I was mildly apprehensive about meeting Mickey Rooney, screen legend, and one of the last of Hollywood's truly golden oldies. The 88-year-old, who still works tirelessly because, says his wife Jan, "he's no good at sitting in a chair; he needs to be up and about, and active – always", is often portrayed as angry, vituperative and downright rude. He may be an icon of a mostly lost era, but many suggest that he feels he has never quite been given the respect he deserves. Perhaps this is down to his height – 5ft 3in – or the cherubic, rather than handsome, face that even, in his ninth decade, looks somehow embryonic. Or perhaps he is simply tired of having his somewhat insalubrious history trotted out before him endlessly: eight wives, a drinking and gambling past, and endless womanising. He can hardly complain, though: even as late as 1991, in his warts-and-all autobiography Life is Too Short, he himself was happy to dredge up his countless sexual conquests, a Norma Shearer here, a Donna Reed there, and the fact that Lana Turner had, "the nicest knockers ever".

"I think certain people misunderstand Mickey," Jan, ever loyal, will say at one point in reference to the man's oft-portrayed bullishness. "Maybe it's because he's American?"

The Mickey Rooney I meet on this cold Saturday morning at the end of November in a five-star hotel in Bristol is, for the most part, sweetness and light, a confusing and often confused man, perhaps, but one hard not to warm to. He is tiny and wizened in his dotage, yet robust, like a terrier on heat, gnashing his teeth whenever striving to make a point, and not shy of shouting.

He is wearing a beige T-shirt and beige trousers which, due to a slightly wet lower lip, will bear the damp patches of saliva. Lowering himself into an armchair, he sits beside Jan, 25 years his junior, resplendent in pink and purple, and beaming good-naturedly. They offer me coffee, tea, a plate of sandwiches, anything I want: "Just ask." They hold hands a lot, except when Jan extricates hers the moment her husband begins to ramble. He rambles frequently, wandering off topic without a moment's warning, then suddenly pulling himself up short as if he too is confused about quite how he got here. At other times, they bicker so consistently that it rather resembles a routine; two people who know each other inside out, and who love each other unquestioningly, but who can't help snapping at every little thing the other says. It is unintentionally comedic.

"Oh, we argue by the hour," Jan confirms. "By the minute, sometimes."

"You say that, and he'll think I'm angry all the time. I'm not, I'm just..."

"No, you're just spirited."

"WOMAN! Would you just let me finish? Now, where was I?"

You don't walk past Bristol's Hippodrome without noticing it. Although the theatre's frontage is no Colosseum, the poster alongside it is vast, lurid and mostly pink. Right now, the venue is advertising its current attraction, the pantomime Cinderella, which stars Bobby Davro as Buttons and Michelle Collins as the Wicked Stepmother, while Rooney and his wife take the parts of Baron Hardup and the Fairy Godmother respectively.

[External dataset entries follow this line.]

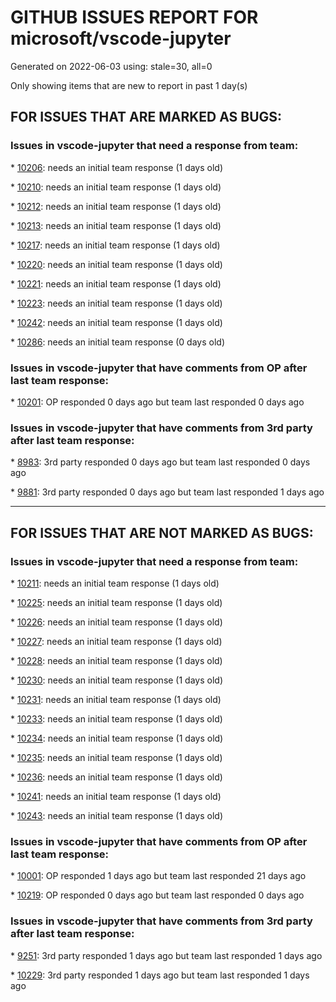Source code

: 
# GITHUB ISSUES REPORT FOR microsoft/vscode-jupyter


Generated on 2022-06-03 using: stale=30, all=0


Only showing items that are new to report in past 1 day(s)


## FOR ISSUES THAT ARE MARKED AS BUGS:


### Issues in vscode-jupyter that need a response from team:


\* [10206](https://github.com/microsoft/vscode-jupyter/issues/10206 "hovering over sort indicator shows column resize cursor"): needs an initial team response (1 days old)

\* [10210](https://github.com/microsoft/vscode-jupyter/issues/10210 "Resized columns are reset to default widths on view resizing "): needs an initial team response (1 days old)

\* [10212](https://github.com/microsoft/vscode-jupyter/issues/10212 "Cut, Copy, Paste have no effect"): needs an initial team response (1 days old)

\* [10213](https://github.com/microsoft/vscode-jupyter/issues/10213 "font size used in Variables View and Interactive Window too big"): needs an initial team response (1 days old)

\* [10217](https://github.com/microsoft/vscode-jupyter/issues/10217 "Notebook export does not contain cell output"): needs an initial team response (1 days old)

\* [10220](https://github.com/microsoft/vscode-jupyter/issues/10220 "Sort arrow looks like it belongs to another column"): needs an initial team response (1 days old)

\* [10221](https://github.com/microsoft/vscode-jupyter/issues/10221 "Sorting a column shows &quot;Loading variables&quot; but they're already loaded"): needs an initial team response (1 days old)

\* [10223](https://github.com/microsoft/vscode-jupyter/issues/10223 "Consider using a monospace font in the variable viewer"): needs an initial team response (1 days old)

\* [10242](https://github.com/microsoft/vscode-jupyter/issues/10242 "Variable viewer: Horizontal padding prevents scroll bars from reaching edges"): needs an initial team response (1 days old)

\* [10286](https://github.com/microsoft/vscode-jupyter/issues/10286 "&quot;size limit&quot; link in warning does not open setting in Settings GUI"): needs an initial team response (0 days old)

### Issues in vscode-jupyter that have comments from OP after last team response:


\* [10201](https://github.com/microsoft/vscode-jupyter/issues/10201 "allowed to switch to a kernel that already has had its session disposed of"): OP responded 0 days ago but team last responded 0 days ago

### Issues in vscode-jupyter that have comments from 3rd party after last team response:


\* [8983](https://github.com/microsoft/vscode-jupyter/issues/8983 "No autocomplete for pandas column name in Jupyter notebook using bracket notation ['col']"): 3rd party responded 0 days ago but team last responded 0 days ago

\* [9881](https://github.com/microsoft/vscode-jupyter/issues/9881 "notebook output: text line limit doesn't work for stderr"): 3rd party responded 0 days ago but team last responded 1 days ago

---

## FOR ISSUES THAT ARE NOT MARKED AS BUGS:


### Issues in vscode-jupyter that need a response from team:


\* [10211](https://github.com/microsoft/vscode-jupyter/issues/10211 "Remember column width and sort order for a project"): needs an initial team response (1 days old)

\* [10225](https://github.com/microsoft/vscode-jupyter/issues/10225 "Variables viewer: Add quotes around string values"): needs an initial team response (1 days old)

\* [10226](https://github.com/microsoft/vscode-jupyter/issues/10226 "Prefer codicons over custom icons in webviews"): needs an initial team response (1 days old)

\* [10227](https://github.com/microsoft/vscode-jupyter/issues/10227 "Variable viewer: Resizing the header doesn't take the rest of the table with it"): needs an initial team response (1 days old)

\* [10228](https://github.com/microsoft/vscode-jupyter/issues/10228 "Variable viewer: Headers aren't vertically aligned correctly"): needs an initial team response (1 days old)

\* [10230](https://github.com/microsoft/vscode-jupyter/issues/10230 "Variable viewer: Table columns aren't horizontally aligned"): needs an initial team response (1 days old)

\* [10231](https://github.com/microsoft/vscode-jupyter/issues/10231 "Variable viewer: Show variable in data viewer button focus outline is cut off"): needs an initial team response (1 days old)

\* [10233](https://github.com/microsoft/vscode-jupyter/issues/10233 "Variable viewer: Support keyboard accessibility"): needs an initial team response (1 days old)

\* [10234](https://github.com/microsoft/vscode-jupyter/issues/10234 "Variable viewer: Styling looks wrong in high contrast themes"): needs an initial team response (1 days old)

\* [10235](https://github.com/microsoft/vscode-jupyter/issues/10235 "Variable viewer: Text goes invisible when hovered in high contrast themes"): needs an initial team response (1 days old)

\* [10236](https://github.com/microsoft/vscode-jupyter/issues/10236 "Variable viewer: Button missing hover feedback"): needs an initial team response (1 days old)

\* [10241](https://github.com/microsoft/vscode-jupyter/issues/10241 "Variable viewer: Sometimes loading the webview will cause rows to get stuck in &quot;Loading&quot;"): needs an initial team response (1 days old)

\* [10243](https://github.com/microsoft/vscode-jupyter/issues/10243 "Variable viewer: Not screen reader accessible"): needs an initial team response (1 days old)

### Issues in vscode-jupyter that have comments from OP after last team response:


\* [10001](https://github.com/microsoft/vscode-jupyter/issues/10001 "Improve rendering of variables view"): OP responded 1 days ago but team last responded 21 days ago

\* [10219](https://github.com/microsoft/vscode-jupyter/issues/10219 "Look into webview UI toolkit for the table implementation"): OP responded 0 days ago but team last responded 0 days ago

### Issues in vscode-jupyter that have comments from 3rd party after last team response:


\* [9251](https://github.com/microsoft/vscode-jupyter/issues/9251 "Create a Jupyter &quot;PowerToys&quot; extension to enable experimentation of new features"): 3rd party responded 1 days ago but team last responded 1 days ago

\* [10229](https://github.com/microsoft/vscode-jupyter/issues/10229 "Variable viewer: Show variable in data viewer does nothing"): 3rd party responded 1 days ago but team last responded 1 days ago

If this totem of old Hollywood celebrity is bristling about having to play second-fiddle to Davro (who tops the bill), he refuses to show it. He is here to do panto, he says, because they did panto last year (in Sunderland) and enjoyed it so much that they came back for more.

Another reason, perhaps, is that at his age,Rooney isn't exactly spoilt for choice any more. Pantomime means regular work, and it pays well. But ask him why on earth a giant of showbiz is prepared to play before a crowd of children whose parents very likely don't know who he is, and he'll promptly pursue another tangent altogether.

"I served in England during the Second World War, you know," he begins. "Luxembourg and France also, though I did my actual basic training back in Fort Riley, Kansas. Now," he says, tiny eyes open as wide as they will go, "who do you think my commanding officer was out there?" Jan turns to face the window, with a barely perceptible shake of the head. "Only General George S Patton, that's who! What do you think about that?" He leans back into his chair and shoots his arms and legs out ramrod straight, a curious pose he will affect several times over the next hour whenever he has delivered a particularly compelling piece of information. "And did you know that Cary Grant, or Archibald Leach to give him his real name, was born right here in Bristol, and that he worked here at the Hippodrome? Now what are the chances..."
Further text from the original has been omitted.